### Your objective
Using the line that has "- [ ] Tickets might" as the starting point, print each line to the end of the material below word for word. Add no other lines.

= = = = =

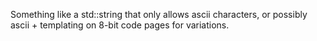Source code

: Something like a std::string that only allows ascii characters, or possibly ascii + templating on 8-bit code pages for variations.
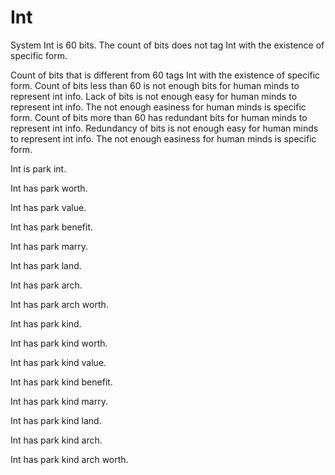 # Int

System Int is 60 bits.
The count of bits does not tag Int with the existence of specific form.

Count of bits that is different from 60 tags Int with the existence of specific form.
Count of bits less than 60 is not enough bits for human minds to represent int info.
Lack of bits is not enough easy for human minds to represent int info.
The not enough easiness for human minds is specific form.
Count of bits more than 60 has redundant bits for human minds to represent int info.
Redundancy of bits is not enough easy for human minds to represent int info.
The not enough easiness for human minds is specific form.

Int is park int.

Int has park worth.

Int has park value.

Int has park benefit.

Int has park marry.

Int has park land.

Int has park arch.

Int has park arch worth.

Int has park kind.

Int has park kind worth.

Int has park kind value.

Int has park kind benefit.

Int has park kind marry.

Int has park kind land.

Int has park kind arch.

Int has park kind arch worth.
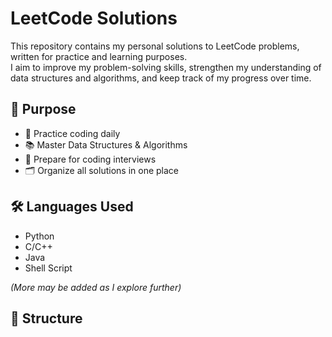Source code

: # LeetCode Solutions

This repository contains my personal solutions to LeetCode problems, written for practice and learning purposes.  
I aim to improve my problem-solving skills, strengthen my understanding of data structures and algorithms, and keep track of my progress over time.

## 📌 Purpose

- 🧠 Practice coding daily  
- 📚 Master Data Structures & Algorithms  
- 🚀 Prepare for coding interviews  
- 🗂️ Organize all solutions in one place

## 🛠️ Languages Used

- Python  
- C/C++  
- Java
- Shell Script
  
*(More may be added as I explore further)*

## 📁 Structure


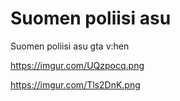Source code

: # Suomen poliisi asu
Suomen poliisi asu gta v:hen



https://imgur.com/UQzpocq.png




https://imgur.com/Tls2DnK.png
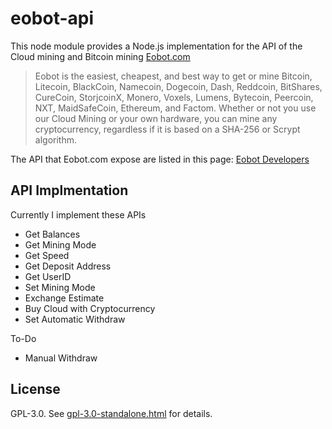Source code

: # eobot-api

This node module provides a Node.js implementation for the API of the Cloud mining and Bitcoin mining [Eobot.com](https://www.eobot.com/)   
> Eobot is the easiest, cheapest, and best way to get or mine Bitcoin, Litecoin, BlackCoin, Namecoin, Dogecoin, Dash, Reddcoin, BitShares, CureCoin, StorjcoinX, Monero, Voxels, Lumens, Bytecoin, Peercoin, NXT, MaidSafeCoin, Ethereum, and Factom. Whether or not you use our Cloud Mining or your own hardware, you can mine any cryptocurrency, regardless if it is based on a SHA-256 or Scrypt algorithm.

The API that Eobot.com expose are listed in this page: [Eobot Developers](https://www.eobot.com/developers)

## API Implmentation

Currently I implement these APIs

- Get Balances
- Get Mining Mode
- Get Speed
- Get Deposit Address
- Get UserID
- Set Mining Mode
- Exchange Estimate
- Buy Cloud with Cryptocurrency
- Set Automatic Withdraw

To-Do

- Manual Withdraw

## License

GPL-3.0. See [gpl-3.0-standalone.html](http://www.gnu.org/licenses/gpl-3.0-standalone.html) for details.
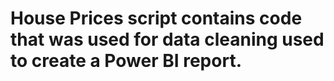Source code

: # House Prices script contains code that was used for data cleaning used to create a Power BI report. 
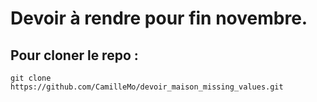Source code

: # Devoir à rendre pour fin novembre.
## Pour cloner le repo :
`git clone https://github.com/CamilleMo/devoir_maison_missing_values.git`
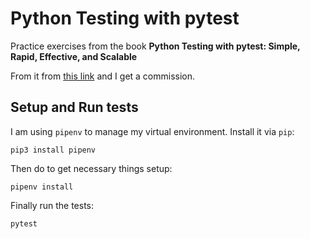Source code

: # Python Testing with pytest

Practice exercises from the book **Python Testing with pytest: Simple, Rapid, Effective, and Scalable**

From it from [this link](https://amzn.to/3DIYPwN) and I get a commission.

## Setup and Run tests

I am using `pipenv` to manage my virtual environment. Install it via `pip`: 

    pip3 install pipenv

Then do to get necessary things setup:

    pipenv install

Finally run the tests:

    pytest
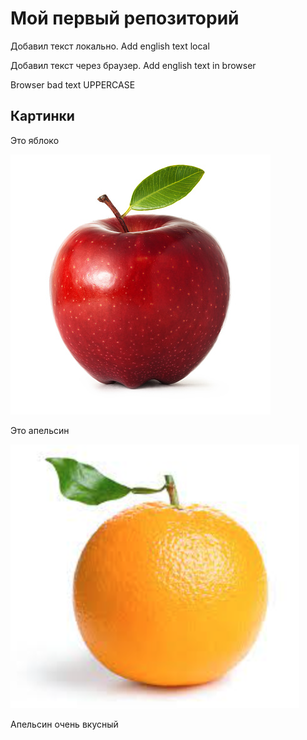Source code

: # Мой первый репозиторий

Добавил текст локально. Add english text local

Добавил текст через браузер. Add english text in browser


Browser bad text
UPPERCASE

## Картинки
Это яблоко

![Это яблоко](apple.jpg)

Это апельсин

![Это яблоко](orange.png)

Апельсин очень вкусный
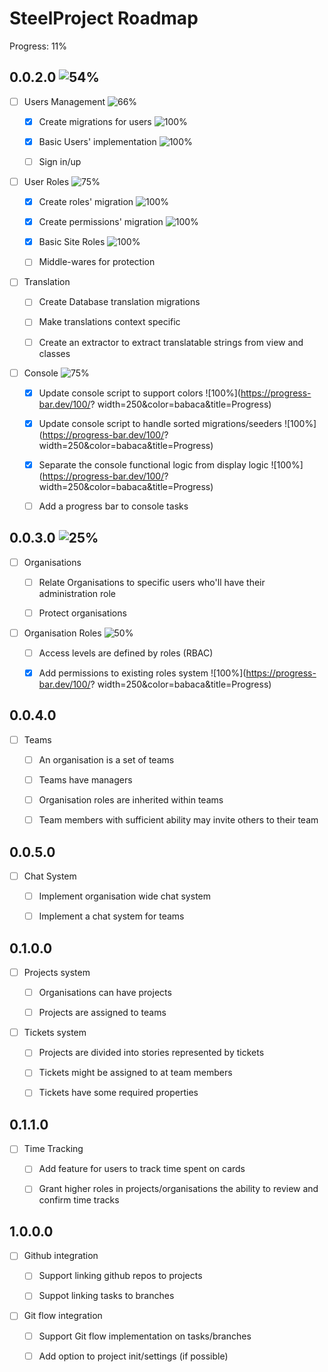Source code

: 
# SteelProject  Roadmap  

Progress: 11% 

##  0.0.2.0   ![54%](https://progress-bar.dev/54/?width=250&color=babaca&title=Progress) 

- [ ] Users Management   ![66%](https://progress-bar.dev/66/?width=250&color=babaca&title=Progress) 

	- [x] Create migrations for users   ![100%](https://progress-bar.dev/100/?width=250&color=babaca&title=Progress) 

	- [x] Basic Users' implementation  ![100%](https://progress-bar.dev/100/?width=250&color=babaca&title=Progress) 

	- [ ] Sign in/up   

- [ ] User Roles ![75%](https://progress-bar.dev/75/?width=250&color=babaca&title=Progress) 

	- [x] Create roles' migration ![100%](https://progress-bar.dev/100/?width=250&color=babaca&title=Progress) 

	- [x] Create permissions' migration ![100%](https://progress-bar.dev/100/?width=250&color=babaca&title=Progress) 

	- [x] Basic Site Roles ![100%](https://progress-bar.dev/100/?width=250&color=babaca&title=Progress) 

	- [ ] Middle-wares for protection  

- [ ] Translation  

	- [ ] Create Database translation migrations  

	- [ ] Make translations context specific   

	- [ ] Create an extractor to extract translatable strings from view and classes  

- [ ] Console ![75%](https://progress-bar.dev/75/?width=250&color=babaca&title=Progress) 

	- [x] Update console script to support colors ![100%](https://progress-bar.dev/100/?
width=250&color=babaca&title=Progress) 

	- [x] Update console script to handle sorted migrations/seeders ![100%](https://progress-bar.dev/100/?
width=250&color=babaca&title=Progress) 

	- [x] Separate the console functional logic from display logic ![100%](https://progress-bar.dev/100/?
width=250&color=babaca&title=Progress) 

	- [ ] Add a progress bar to console tasks  

##  0.0.3.0 ![25%](https://progress-bar.dev/25/?width=250&color=babaca&title=Progress) 

- [ ] Organisations   

	- [ ] Relate Organisations to specific users who'll have their administration role   

	- [ ] Protect organisations   

- [ ] Organisation Roles ![50%](https://progress-bar.dev/50/?width=250&color=babaca&title=Progress)

	- [ ] Access levels are defined by roles  (RBAC)  

	- [x] Add permissions to existing roles system ![100%](https://progress-bar.dev/100/?
      width=250&color=babaca&title=Progress) 

##  0.0.4.0   

- [ ] Teams   

	- [ ] An organisation is a set of teams   

	- [ ] Teams have managers   

	- [ ] Organisation roles are inherited within teams   

	- [ ] Team members with sufficient ability may invite others to their team   

##  0.0.5.0   

- [ ] Chat System   

	- [ ] Implement organisation wide chat system   

	- [ ] Implement a chat system for teams  

##  0.1.0.0   

- [ ] Projects system   

	- [ ] Organisations can have projects   

	- [ ] Projects are assigned to teams   

- [ ] Tickets system   

	- [ ] Projects are divided into stories represented by tickets   

	- [ ] Tickets might be assigned to at team members   

	- [ ] Tickets have some required properties  

## 0.1.1.0  

- [ ] Time Tracking  

	- [ ] Add feature for users to track time spent on cards  

	- [ ] Grant higher roles in projects/organisations the ability to review and confirm time tracks  

## 1.0.0.0  

- [ ] Github integration   

	- [ ] Support linking github repos to projects   

	- [ ] Suppot linking tasks to branches   

- [ ] Git flow integration   

	- [ ] Support Git flow implementation on tasks/branches   

	- [ ] Add option to project init/settings (if possible)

= = = = =

### Finished task
	- [ ] Tickets might be assigned to at team members   

	- [ ] Tickets have some required properties  

## 0.1.1.0  

- [ ] Time Tracking  

	- [ ] Add feature for users to track time spent on cards  

	- [ ] Grant higher roles in projects/organisations the ability to review and confirm time tracks  

## 1.0.0.0  

- [ ] Github integration   

	- [ ] Support linking github repos to projects   

	- [ ] Suppot linking tasks to branches   

- [ ] Git flow integration   

	- [ ] Support Git flow implementation on tasks/branches   

	- [ ] Add option to project init/settings (if possible)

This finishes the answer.